Pictures paired with source code:
◆ ◆ ◆ ◆ ◆ ◆ ◆
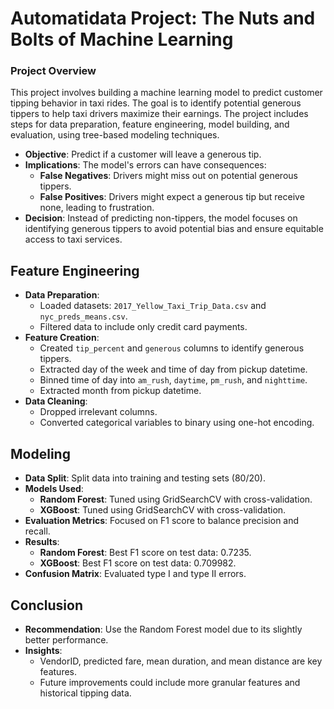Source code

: 
# Automatidata Project: The Nuts and Bolts of Machine Learning

### Project Overview
This project involves building a machine learning model to predict customer tipping behavior in taxi rides. The goal is to identify potential generous tippers to help taxi drivers maximize their earnings. The project includes steps for data preparation, feature engineering, model building, and evaluation, using tree-based modeling techniques.

- **Objective**: Predict if a customer will leave a generous tip.
- **Implications**: The model's errors can have consequences:
  - **False Negatives**: Drivers might miss out on potential generous tippers.
  - **False Positives**: Drivers might expect a generous tip but receive none, leading to frustration.
- **Decision**: Instead of predicting non-tippers, the model focuses on identifying generous tippers to avoid potential bias and ensure equitable access to taxi services.

## Feature Engineering
- **Data Preparation**:
  - Loaded datasets: `2017_Yellow_Taxi_Trip_Data.csv` and `nyc_preds_means.csv`.
  - Filtered data to include only credit card payments.
- **Feature Creation**:
  - Created `tip_percent` and `generous` columns to identify generous tippers.
  - Extracted day of the week and time of day from pickup datetime.
  - Binned time of day into `am_rush`, `daytime`, `pm_rush`, and `nighttime`.
  - Extracted month from pickup datetime.
- **Data Cleaning**:
  - Dropped irrelevant columns.
  - Converted categorical variables to binary using one-hot encoding.

## Modeling
- **Data Split**: Split data into training and testing sets (80/20).
- **Models Used**:
  - **Random Forest**: Tuned using GridSearchCV with cross-validation.
  - **XGBoost**: Tuned using GridSearchCV with cross-validation.
- **Evaluation Metrics**: Focused on F1 score to balance precision and recall.
- **Results**:
  - **Random Forest**: Best F1 score on test data: 0.7235.
  - **XGBoost**: Best F1 score on test data: 0.709982.
- **Confusion Matrix**: Evaluated type I and type II errors.

## Conclusion
- **Recommendation**: Use the Random Forest model due to its slightly better performance.
- **Insights**:
  - VendorID, predicted fare, mean duration, and mean distance are key features.
  - Future improvements could include more granular features and historical tipping data.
◆ ◆ ◆ ◆ ◆ ◆ ◆
_Aim of the task_
Every line from the line containing "- **False Positives**: Drivers" through the line containing "- **Random Forest**: Tuned" in the records above must be retyped exactly. Leave out the rest.

_Response box_
  - **False Positives**: Drivers might expect a generous tip but receive none, leading to frustration.
- **Decision**: Instead of predicting non-tippers, the model focuses on identifying generous tippers to avoid potential bias and ensure equitable access to taxi services.

## Feature Engineering
- **Data Preparation**:
  - Loaded datasets: `2017_Yellow_Taxi_Trip_Data.csv` and `nyc_preds_means.csv`.
  - Filtered data to include only credit card payments.
- **Feature Creation**:
  - Created `tip_percent` and `generous` columns to identify generous tippers.
  - Extracted day of the week and time of day from pickup datetime.
  - Binned time of day into `am_rush`, `daytime`, `pm_rush`, and `nighttime`.
  - Extracted month from pickup datetime.
- **Data Cleaning**:
  - Dropped irrelevant columns.
  - Converted categorical variables to binary using one-hot encoding.

## Modeling
- **Data Split**: Split data into training and testing sets (80/20).
- **Models Used**:
  - **Random Forest**: Tuned using GridSearchCV with cross-validation.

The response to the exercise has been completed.